## Exercise brief
Identify each line below that contains the word "人生十二法则", and copy it out.
___ Records for this task
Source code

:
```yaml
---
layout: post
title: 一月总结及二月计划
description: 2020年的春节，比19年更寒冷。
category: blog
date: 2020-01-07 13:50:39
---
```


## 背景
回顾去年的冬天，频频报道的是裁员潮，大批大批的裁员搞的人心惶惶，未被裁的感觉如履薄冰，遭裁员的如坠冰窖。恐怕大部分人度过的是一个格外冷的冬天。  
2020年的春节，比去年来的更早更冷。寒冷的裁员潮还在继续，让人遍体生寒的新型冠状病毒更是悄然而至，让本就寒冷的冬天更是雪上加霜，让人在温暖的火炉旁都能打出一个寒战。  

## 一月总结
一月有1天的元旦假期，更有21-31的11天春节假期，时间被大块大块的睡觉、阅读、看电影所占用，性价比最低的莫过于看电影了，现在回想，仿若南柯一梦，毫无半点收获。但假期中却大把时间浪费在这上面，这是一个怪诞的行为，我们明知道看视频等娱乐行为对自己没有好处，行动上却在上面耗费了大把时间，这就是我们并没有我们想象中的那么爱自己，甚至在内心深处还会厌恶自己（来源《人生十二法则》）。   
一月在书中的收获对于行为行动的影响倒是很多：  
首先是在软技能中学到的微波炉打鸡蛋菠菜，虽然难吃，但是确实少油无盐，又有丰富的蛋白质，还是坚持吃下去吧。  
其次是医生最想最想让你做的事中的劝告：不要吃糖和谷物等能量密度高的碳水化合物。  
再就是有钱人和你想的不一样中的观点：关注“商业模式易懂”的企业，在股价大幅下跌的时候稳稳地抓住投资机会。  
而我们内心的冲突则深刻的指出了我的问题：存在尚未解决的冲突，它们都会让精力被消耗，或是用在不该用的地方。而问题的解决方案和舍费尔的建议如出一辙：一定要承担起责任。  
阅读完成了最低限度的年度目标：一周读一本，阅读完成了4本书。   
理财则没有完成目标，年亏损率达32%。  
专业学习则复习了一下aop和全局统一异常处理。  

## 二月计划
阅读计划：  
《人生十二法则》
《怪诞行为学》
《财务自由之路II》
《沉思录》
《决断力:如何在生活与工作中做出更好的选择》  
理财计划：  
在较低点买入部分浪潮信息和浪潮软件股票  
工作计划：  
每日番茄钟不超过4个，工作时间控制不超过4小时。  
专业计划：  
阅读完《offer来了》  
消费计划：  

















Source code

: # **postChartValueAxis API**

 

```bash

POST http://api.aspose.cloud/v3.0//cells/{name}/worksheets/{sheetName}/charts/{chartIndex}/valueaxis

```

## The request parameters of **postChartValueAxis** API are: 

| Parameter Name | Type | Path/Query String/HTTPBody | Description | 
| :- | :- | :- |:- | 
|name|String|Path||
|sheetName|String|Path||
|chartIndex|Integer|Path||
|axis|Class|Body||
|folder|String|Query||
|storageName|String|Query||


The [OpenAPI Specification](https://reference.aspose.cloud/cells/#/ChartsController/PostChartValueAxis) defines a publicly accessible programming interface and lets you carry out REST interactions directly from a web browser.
______
## Exercise output
一月有1天的元旦假期，更有21-31的11天春节假期，时间被大块大块的睡觉、阅读、看电影所占用，性价比最低的莫过于看电影了，现在回想，仿若南柯一梦，毫无半点收获。但假期中却大把时间浪费在这上面，这是一个怪诞的行为，我们明知道看视频等娱乐行为对自己没有好处，行动上却在上面耗费了大把时间，这就是我们并没有我们想象中的那么爱自己，甚至在内心深处还会厌恶自己（来源《人生十二法则》）。   
《人生十二法则》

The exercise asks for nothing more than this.